## [Exercise]
From the first line to the last, copy the material word for word; pictures stay out.

## [Data for this task]
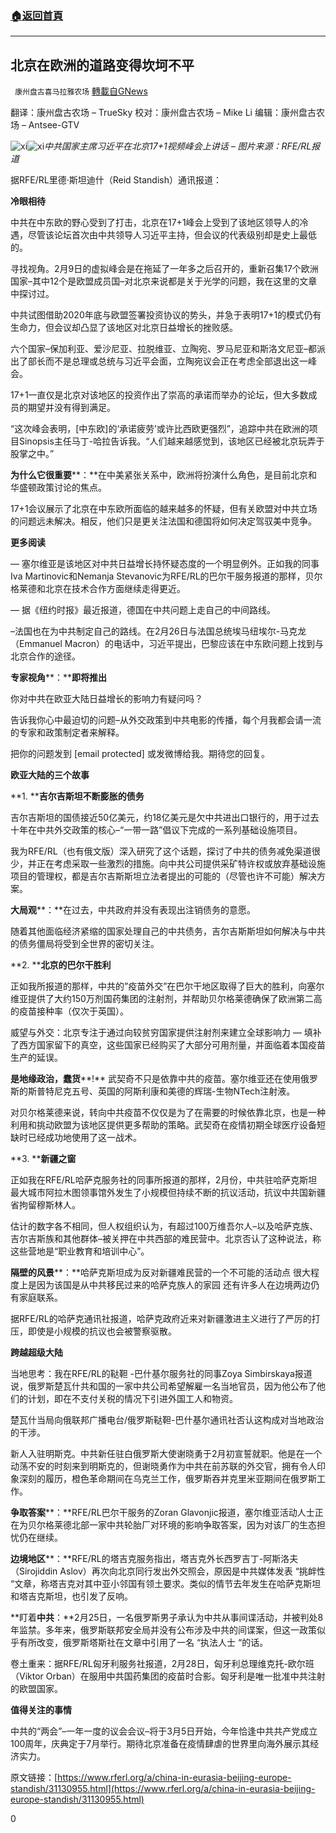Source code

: ###  [:house:返回首頁](https://github.com/ourhimalayas/txt)
---

## 北京在欧洲的道路变得坎坷不平
` 康州盘古喜马拉雅农场` [轉載自GNews](https://gnews.org/zh-hans/958896/)

翻译：康州盘古农场 – TrueSky
校对：康州盘古农场 – Mike Li
编辑：康州盘古农场 – Antsee-GTV

![xi]()![xi](https://gnews.org/wp-content/uploads/2021/03/Screen-Shot-2021-03-08-at-23.50.27.png)*中共国家主席习近平在北京17+1视频峰会上讲话 – 图片来源：RFE/RL报道*

据RFE/RL里德·斯坦迪什（Reid Standish）通讯报道：

**冷眼相待**

中共在中东欧的野心受到了打击，北京在17+1峰会上受到了该地区领导人的冷遇，尽管该论坛首次由中共领导人习近平主持，但会议的代表级别却是史上最低的。

寻找视角。2月9日的虚拟峰会是在拖延了一年多之后召开的，重新召集17个欧洲国家–其中12个是欧盟成员国–对北京来说都是关于光学的问题，我在这里的文章中探讨过。

中共试图借助2020年底与欧盟签署投资协议的势头，并急于表明17+1的模式仍有生命力，但会议却凸显了该地区对北京日益增长的挫败感。

六个国家–保加利亚、爱沙尼亚、拉脱维亚、立陶宛、罗马尼亚和斯洛文尼亚–都派出了部长而不是总理或总统与习近平会面，立陶宛议会正在考虑全部退出这一峰会。

17+1一直仅是北京对该地区的投资作出了崇高的承诺而举办的论坛，但大多数成员的期望并没有得到满足。

“这次峰会表明，[中东欧]的‘承诺疲劳’或许比西欧更强烈”，追踪中共在欧洲的项目Sinopsis主任马丁-哈拉告诉我。“人们越来越感觉到，该地区已经被北京玩弄于股掌之中。”

**为什么它很重要****：**在中美紧张关系中，欧洲将扮演什么角色，是目前北京和华盛顿政策讨论的焦点。

17+1会议展示了北京在中东欧所面临的越来越多的怀疑，但有关欧盟对中共立场的问题远未解决。相反，他们只是更关注法国和德国将如何决定驾驭美中竞争。

**更多阅读**

— 塞尔维亚是该地区对中共日益增长持怀疑态度的一个明显例外。正如我的同事Iva Martinovic和Nemanja Stevanovic为RFE/RL的巴尔干服务报道的那样，贝尔格莱德和北京在技术合作方面继续走得更近。

— 据《纽约时报》最近报道，德国在中共问题上走自己的中间路线。

–法国也在为中共制定自己的路线。在2月26日与法国总统埃马纽埃尔-马克龙（Emmanuel Macron）的电话中，习近平提出，巴黎应该在中东欧问题上找到与北京合作的途径。

**专家视角****：****即将推出**

你对中共在欧亚大陆日益增长的影响力有疑问吗？

告诉我你心中最迫切的问题–从外交政策到中共电影的传播，每个月我都会请一流的专家和政策制定者来解释。

把你的问题发到 [email protected] 或发微博给我。期待您的回复。

**欧亚大陆的三个故事**

**1. ****吉尔吉斯坦不断膨胀的债务**

吉尔吉斯坦的国债接近50亿美元，约18亿美元是欠中共进出口银行的，用于过去十年在中共外交政策的核心–“一带一路”倡议下完成的一系列基础设施项目。

我为RFE/RL（也有俄文版）深入研究了这个话题，探讨了中共的债务减免渠道很少，并正在考虑采取一些激烈的措施。向中共公司提供采矿特许权或放弃基础设施项目的管理权，都是吉尔吉斯斯坦立法者提出的可能的（尽管也许不可能）解决方案。

**大局观****：**在过去，中共政府并没有表现出注销债务的意愿。

随着其他面临经济紧缩的国家处理自己的中共债务，吉尔吉斯斯坦如何解决与中共的债务僵局将受到全世界的密切关注。

**2. ****北京的巴尔干胜利**

正如我所报道的那样，中共的”疫苗外交”在巴尔干地区取得了巨大的胜利，向塞尔维亚提供了大约150万剂国药集团的注射剂，并帮助贝尔格莱德确保了欧洲第二高的疫苗接种率（仅次于英国）。

威望与外交：北京专注于通过向较贫穷国家提供注射剂来建立全球影响力 — 填补了西方国家留下的真空，这些国家已经购买了大部分可用剂量，并面临着本国疫苗生产的延误。

**是地缘政治，蠢货****!** 武契奇不只是依靠中共的疫苗。塞尔维亚还在使用俄罗斯的斯普特尼克五号、英国的阿斯利康和美德的辉瑞-生物NTech注射液。

对贝尔格莱德来说，转向中共疫苗不仅仅是为了在需要的时候依靠北京，也是一种利用和挑动欧盟为该地区提供更多帮助的策略。武契奇在疫情初期全球医疗设备短缺时已经成功地使用了这一战术。

**3. ****新疆之窗**

正如我在RFE/RL哈萨克服务社的同事所报道的那样，2月份，中共驻哈萨克斯坦最大城市阿拉木图领事馆外发生了小规模但持续不断的抗议活动，抗议中共国新疆省拘留穆斯林人。

估计的数字各不相同，但人权组织认为，有超过100万维吾尔人–以及哈萨克族、吉尔吉斯族和其他群体–被关押在中共西部的难民营中。北京否认了这种说法，称这些营地是“职业教育和培训中心”。

**隔壁的风景****：**哈萨克斯坦成为反对新疆难民营的一个不可能的活动点 很大程度上是因为该国是从中共移民过来的哈萨克族人的家园 还有许多人在边境两边仍有家庭联系。

据RFE/RL的哈萨克通讯社报道，哈萨克政府近来对新疆激进主义进行了严厉的打压，即使是小规模的抗议也会被警察驱散。

**跨越超级大陆**

当地思考：我在RFE/RL的鞑靼 -巴什基尔服务社的同事Zoya Simbirskaya报道说，俄罗斯楚瓦什共和国的一家中共公司希望解雇一名当地官员，因为他公布了他们的计划，即在不支付关税的情况下引进外国工人和物资。

楚瓦什当局向俄联邦广播电台/俄罗斯鞑靼-巴什基尔通讯社否认这构成对当地政治的干涉。

新人入驻明斯克。中共新任驻白俄罗斯大使谢晓勇于2月初宣誓就职。他是在一个动荡不安的时刻来到明斯克的，但谢晓勇作为中共在前苏联的外交官，拥有令人印象深刻的履历，橙色革命期间在乌克兰工作，俄罗斯吞并克里米亚期间在俄罗斯工作。

**争取答案****：**RFE/RL巴尔干服务的Zoran Glavonjic报道，塞尔维亚活动人士正在为贝尔格莱德北部一家中共轮胎厂对环境的影响争取答案，因为对该厂的生态担忧仍在继续。

**边境地区****：**RFE/RL的塔吉克服务指出，塔吉克外长西罗吉丁-阿斯洛夫（Sirojiddin Aslov）再次向北京同行发出外交照会，原因是中共媒体发表 “挑衅性 “文章，称塔吉克对其中亚小邻国有领土要求。类似的情节去年发生在哈萨克斯坦和塔吉克斯坦，也引发了反响。

**盯着****中共****：**2月25日，一名俄罗斯男子承认为中共从事间谍活动，并被判处8年监禁。多年来，俄罗斯联邦安全局并没有公布涉及中共的间谍案，但这一政策似乎有所改变，俄罗斯塔斯社在文章中引用了一名 “执法人士 “的话。

卷土重来：据RFE/RL匈牙利服务社报道，2月28日，匈牙利总理维克托-欧尔班（Viktor Orban）在服用中共国药集团的疫苗时合影。匈牙利是唯一批准中共注射的欧盟国家。

**值得关注的事情**

中共的“两会”–一年一度的议会会议–将于3月5日开始，今年恰逢中共共产党成立100周年，庆典定于7月举行。期待北京准备在疫情肆虐的世界里向海外展示其经济实力。

原文链接：[https://www.rferl.org/a/china-in-eurasia-beijing-europe-standish/31130955.html](https://www.rferl.org/a/china-in-eurasia-beijing-europe-standish/31130955.html)

0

## [Output for this task]
Source code

: ###  [:house:返回首頁](https://github.com/ourhimalayas/txt)
---

## 北京在欧洲的道路变得坎坷不平
` 康州盘古喜马拉雅农场` [轉載自GNews](https://gnews.org/zh-hans/958896/)

翻译：康州盘古农场 – TrueSky
校对：康州盘古农场 – Mike Li
编辑：康州盘古农场 – Antsee-GTV

![xi]()![xi](https://gnews.org/wp-content/uploads/2021/03/Screen-Shot-2021-03-08-at-23.50.27.png)*中共国家主席习近平在北京17+1视频峰会上讲话 – 图片来源：RFE/RL报道*

据RFE/RL里德·斯坦迪什（Reid Standish）通讯报道：

**冷眼相待**

中共在中东欧的野心受到了打击，北京在17+1峰会上受到了该地区领导人的冷遇，尽管该论坛首次由中共领导人习近平主持，但会议的代表级别却是史上最低的。

寻找视角。2月9日的虚拟峰会是在拖延了一年多之后召开的，重新召集17个欧洲国家–其中12个是欧盟成员国–对北京来说都是关于光学的问题，我在这里的文章中探讨过。

中共试图借助2020年底与欧盟签署投资协议的势头，并急于表明17+1的模式仍有生命力，但会议却凸显了该地区对北京日益增长的挫败感。

六个国家–保加利亚、爱沙尼亚、拉脱维亚、立陶宛、罗马尼亚和斯洛文尼亚–都派出了部长而不是总理或总统与习近平会面，立陶宛议会正在考虑全部退出这一峰会。

17+1一直仅是北京对该地区的投资作出了崇高的承诺而举办的论坛，但大多数成员的期望并没有得到满足。

“这次峰会表明，[中东欧]的‘承诺疲劳’或许比西欧更强烈”，追踪中共在欧洲的项目Sinopsis主任马丁-哈拉告诉我。“人们越来越感觉到，该地区已经被北京玩弄于股掌之中。”

**为什么它很重要****：**在中美紧张关系中，欧洲将扮演什么角色，是目前北京和华盛顿政策讨论的焦点。

17+1会议展示了北京在中东欧所面临的越来越多的怀疑，但有关欧盟对中共立场的问题远未解决。相反，他们只是更关注法国和德国将如何决定驾驭美中竞争。

**更多阅读**

— 塞尔维亚是该地区对中共日益增长持怀疑态度的一个明显例外。正如我的同事Iva Martinovic和Nemanja Stevanovic为RFE/RL的巴尔干服务报道的那样，贝尔格莱德和北京在技术合作方面继续走得更近。

— 据《纽约时报》最近报道，德国在中共问题上走自己的中间路线。

–法国也在为中共制定自己的路线。在2月26日与法国总统埃马纽埃尔-马克龙（Emmanuel Macron）的电话中，习近平提出，巴黎应该在中东欧问题上找到与北京合作的途径。

**专家视角****：****即将推出**

你对中共在欧亚大陆日益增长的影响力有疑问吗？

告诉我你心中最迫切的问题–从外交政策到中共电影的传播，每个月我都会请一流的专家和政策制定者来解释。

把你的问题发到 [email protected] 或发微博给我。期待您的回复。

**欧亚大陆的三个故事**

**1. ****吉尔吉斯坦不断膨胀的债务**

吉尔吉斯坦的国债接近50亿美元，约18亿美元是欠中共进出口银行的，用于过去十年在中共外交政策的核心–“一带一路”倡议下完成的一系列基础设施项目。

我为RFE/RL（也有俄文版）深入研究了这个话题，探讨了中共的债务减免渠道很少，并正在考虑采取一些激烈的措施。向中共公司提供采矿特许权或放弃基础设施项目的管理权，都是吉尔吉斯斯坦立法者提出的可能的（尽管也许不可能）解决方案。

**大局观****：**在过去，中共政府并没有表现出注销债务的意愿。

随着其他面临经济紧缩的国家处理自己的中共债务，吉尔吉斯斯坦如何解决与中共的债务僵局将受到全世界的密切关注。

**2. ****北京的巴尔干胜利**

正如我所报道的那样，中共的”疫苗外交”在巴尔干地区取得了巨大的胜利，向塞尔维亚提供了大约150万剂国药集团的注射剂，并帮助贝尔格莱德确保了欧洲第二高的疫苗接种率（仅次于英国）。

威望与外交：北京专注于通过向较贫穷国家提供注射剂来建立全球影响力 — 填补了西方国家留下的真空，这些国家已经购买了大部分可用剂量，并面临着本国疫苗生产的延误。

**是地缘政治，蠢货****!** 武契奇不只是依靠中共的疫苗。塞尔维亚还在使用俄罗斯的斯普特尼克五号、英国的阿斯利康和美德的辉瑞-生物NTech注射液。

对贝尔格莱德来说，转向中共疫苗不仅仅是为了在需要的时候依靠北京，也是一种利用和挑动欧盟为该地区提供更多帮助的策略。武契奇在疫情初期全球医疗设备短缺时已经成功地使用了这一战术。

**3. ****新疆之窗**

正如我在RFE/RL哈萨克服务社的同事所报道的那样，2月份，中共驻哈萨克斯坦最大城市阿拉木图领事馆外发生了小规模但持续不断的抗议活动，抗议中共国新疆省拘留穆斯林人。

估计的数字各不相同，但人权组织认为，有超过100万维吾尔人–以及哈萨克族、吉尔吉斯族和其他群体–被关押在中共西部的难民营中。北京否认了这种说法，称这些营地是“职业教育和培训中心”。

**隔壁的风景****：**哈萨克斯坦成为反对新疆难民营的一个不可能的活动点 很大程度上是因为该国是从中共移民过来的哈萨克族人的家园 还有许多人在边境两边仍有家庭联系。

据RFE/RL的哈萨克通讯社报道，哈萨克政府近来对新疆激进主义进行了严厉的打压，即使是小规模的抗议也会被警察驱散。

**跨越超级大陆**

当地思考：我在RFE/RL的鞑靼 -巴什基尔服务社的同事Zoya Simbirskaya报道说，俄罗斯楚瓦什共和国的一家中共公司希望解雇一名当地官员，因为他公布了他们的计划，即在不支付关税的情况下引进外国工人和物资。

楚瓦什当局向俄联邦广播电台/俄罗斯鞑靼-巴什基尔通讯社否认这构成对当地政治的干涉。

新人入驻明斯克。中共新任驻白俄罗斯大使谢晓勇于2月初宣誓就职。他是在一个动荡不安的时刻来到明斯克的，但谢晓勇作为中共在前苏联的外交官，拥有令人印象深刻的履历，橙色革命期间在乌克兰工作，俄罗斯吞并克里米亚期间在俄罗斯工作。

**争取答案****：**RFE/RL巴尔干服务的Zoran Glavonjic报道，塞尔维亚活动人士正在为贝尔格莱德北部一家中共轮胎厂对环境的影响争取答案，因为对该厂的生态担忧仍在继续。

**边境地区****：**RFE/RL的塔吉克服务指出，塔吉克外长西罗吉丁-阿斯洛夫（Sirojiddin Aslov）再次向北京同行发出外交照会，原因是中共媒体发表 “挑衅性 “文章，称塔吉克对其中亚小邻国有领土要求。类似的情节去年发生在哈萨克斯坦和塔吉克斯坦，也引发了反响。

**盯着****中共****：**2月25日，一名俄罗斯男子承认为中共从事间谍活动，并被判处8年监禁。多年来，俄罗斯联邦安全局并没有公布涉及中共的间谍案，但这一政策似乎有所改变，俄罗斯塔斯社在文章中引用了一名 “执法人士 “的话。

卷土重来：据RFE/RL匈牙利服务社报道，2月28日，匈牙利总理维克托-欧尔班（Viktor Orban）在服用中共国药集团的疫苗时合影。匈牙利是唯一批准中共注射的欧盟国家。

**值得关注的事情**

中共的“两会”–一年一度的议会会议–将于3月5日开始，今年恰逢中共共产党成立100周年，庆典定于7月举行。期待北京准备在疫情肆虐的世界里向海外展示其经济实力。

原文链接：[https://www.rferl.org/a/china-in-eurasia-beijing-europe-standish/31130955.html](https://www.rferl.org/a/china-in-eurasia-beijing-europe-standish/31130955.html)

0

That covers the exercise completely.